Александр Ахматов - Триокала. Исторический роман
– Вот это другое дело, – обрадовался военный трибун. – Пять тысяч сестерциев! Ты не представляешь, до чего мне приятно это слышать… Но не слишком ли ты доверяешь этому африканскому отродью? У него на лбу написано, что он негодяй и мошенник. Не удерет ли он с моими денежками?
– Не беспокойся! Магон предан мне, как собака. Без меня он давно бы уже кормил на кресте воронье…
– Ты сказал, что нуждаешься в моей помощи. Я слушаю.
– Итак, в святилище Паликов я узнал, что рабы готовятся поднять восстание. Поначалу я особенно не верил, что произойдет что-нибудь серьезное, но вот уже шесть или семь дней ссыльный фрегеллиец Варий, глава заговора, свободно передвигается между Мазарой, Галикиями и Триокалой с несколькими сотнями беглых рабов. Они грабят виллы. Силы их растут с каждым днем…
– Обо всем этом я знаю, – прервал Марк Тициний брата. – Претор уже в Гераклее. Завтра он будет здесь, и с мятежом рабов будет покончено раз навсегда.
– Не будь так самоуверен, брат! – возразил Гадей. – Этот Варий заранее все предусмотрел. Он гораздо опаснее, чем вы все себе представляете. Он не только отважен, но умен и хитер. Я подослал к мятежникам своего Магона. Сегодня он вернулся ко мне и рассказал, что они заняли неприступную гору близ Триокалы и запаслись достаточным количеством провианта. Нерве придется очень долго сидеть под этой горой, прежде чем голод заставит мятежников сдаться. Но мне известно, что рабы на своем сборище договорились о том, что пока претор будет занят осадой вариева лагеря, остальные заговорщики поднимут мятежи в областях Сегесты, Мерганы и других местах. Можно не сомневаться в том, что так оно и будет…

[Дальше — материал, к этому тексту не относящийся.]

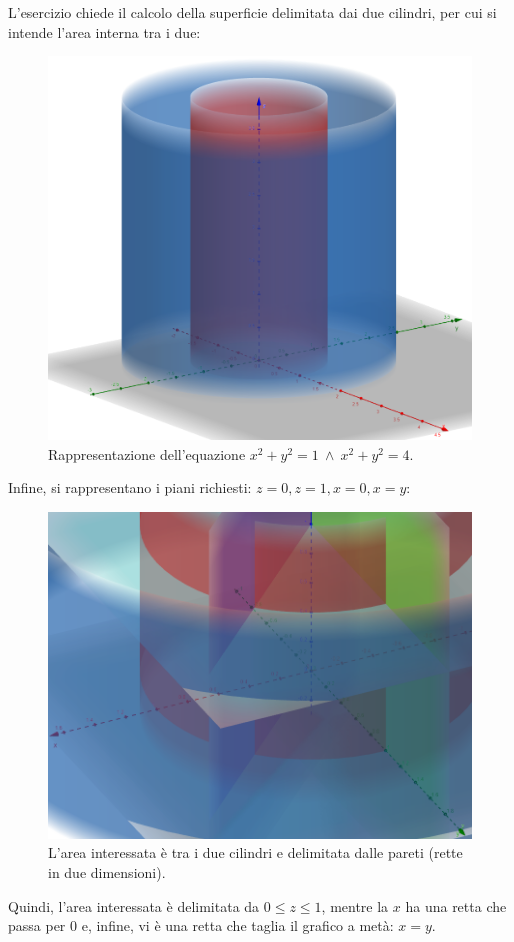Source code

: \documentclass[a4paper]{article}
\begin{document}
	\noindent
	L'esercizio chiede il calcolo della superficie delimitata dai due cilindri, per cui si intende l'area interna tra i due:
	\begin{figure}[!htp]
		\centering
		\includegraphics[width=.7\textwidth]{img/integrali_tripli-coordinate_cilindriche_3.png}
		\caption{Rappresentazione dell'equazione $x^{2}+y^{2} = 1 \: \land \:x^{2}+y^{2} = 4$.}
	\end{figure}

	\noindent
	Infine, si rappresentano i piani richiesti: $z=0,z=1,x=0,x=y$:
	\begin{figure}[!htp]
		\centering
		\includegraphics[width=.7\textwidth]{img/integrali_tripli-coordinate_cilindriche_4.png}
		\caption{L'area interessata è tra i due cilindri e delimitata dalle pareti (rette in due dimensioni).}
	\end{figure}

	\noindent
	Quindi, l'area interessata è delimitata da $0 \le z \le 1$, mentre la $x$ ha una retta che passa per $0$ e, infine, vi è una retta che taglia il grafico a metà: $x = y$.\newpage
\end{document}
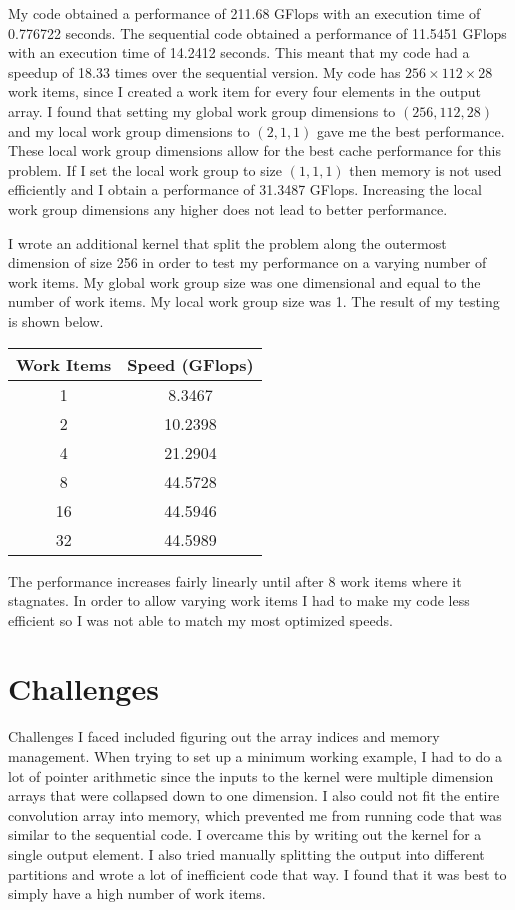 \documentclass[12pt]{article}
\begin{document}
My code obtained a performance of 211.68 GFlops with an execution time of 0.776722 seconds. The sequential code obtained a performance of
11.5451 GFlops with an execution time of 14.2412 seconds. This meant that my code had a speedup of 18.33 times over the sequential version.
My code has \(256\times112\times28\) work items, since I created a work item for every four elements in the output array. I found that
setting my global work group dimensions to \((256,112,28)\) and my local work group dimensions to \((2,1,1)\) gave me the best performance.
These local work group dimensions allow for the best cache performance for this problem. If I set the local work group to size \((1,1,1)\) then
memory is not used efficiently and I obtain a performance of 31.3487 GFlops. Increasing the local work group dimensions any higher does not lead
to better performance.

I wrote an additional kernel that split the problem along the outermost dimension of size 256
in order to test my performance on a varying number of work items. My global work group size was one dimensional and equal to the number of
work items. My local work group size was 1. The result of my testing is shown below.
\begin{center}
    \begin{tabular}{c|c}
        Work Items & Speed (GFlops)\\
        \hline
        1 & 8.3467\\
        2 & 10.2398\\
        4 & 21.2904\\
        8 & 44.5728\\
        16 & 44.5946\\
        32 & 44.5989
    \end{tabular}
\end{center}
The performance increases fairly linearly until after \(8\) work items where it stagnates. In order to allow varying work items I had to
make my code less efficient so I was not able to match my most optimized speeds.

\section{Challenges}

Challenges I faced included figuring out the array indices and memory management. When trying to set up a minimum working example, I had
to do a lot of pointer arithmetic since the inputs to the kernel were multiple dimension arrays that were collapsed down to one dimension.
I also could not fit the entire convolution array into memory, which prevented me from running code that was similar to the sequential code.
I overcame this by writing out the kernel for a single output element. I also tried  manually splitting the output into different partitions and wrote
a lot of inefficient code that way. I found that it was best to simply have a high number of work items.
\end{document}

– Но к чему ты клонишь? Что замышляешь? – спросил трибун.
– С Варием я уже познакомился, – продолжал Гадей, – причем уверил его, что готов присоединиться к восстанию. У фрегеллийца нет причин не доверять мне, потому что надо мной, как дамоклов меч, висит смертный приговор. Есть среди мятежников еще несколько человек, которые меня знают. Я в любое время могу пробраться в их лагерь и не сомневаюсь, что они примут меня как своего…
– Хочешь оказать мне еще одну услугу?
– Прости, брат, но на этот раз не столько тебе, сколько самому претору. Я надеюсь, он не будет против того, чтобы как можно скорее разделаться с мятежниками. Со своей стороны, я рассчитываю получить от него помилование…
– Помилование? Ты думаешь, что претор помилует Гадея, злодея, на совести которого столько грабежей и убийств?
– У него не будет другого выхода, уверяю тебя…
– А обо мне ты подумал? Каково будет мне, доброму квириту, признать, что я разыскал, наконец, своего родного братца, соединившего в одном лице злодея-разбойника Гадея в Сицилии и проклятого в Риме предателя-центуриона Гая Тициния, открыто перешедшего на сторону Югурты…
– Погоди, постой, брат! Я вовсе не хочу называть претору своего настоящего имени… напротив, я уже придумал для себя благозвучное италийское имя, которое буду носить после того, как стану добропорядочным сицилийцем. Никто и не вспомнит, что под этим новым именем скрывается Гадей или Гай Тициний. С прошлым будет покончено, уверяю тебя…
– От меня-то что требуется?
– Тебя я прошу быть посредником в этом деле.
– Уж не знаю, как отнесется претор к твоему предложению…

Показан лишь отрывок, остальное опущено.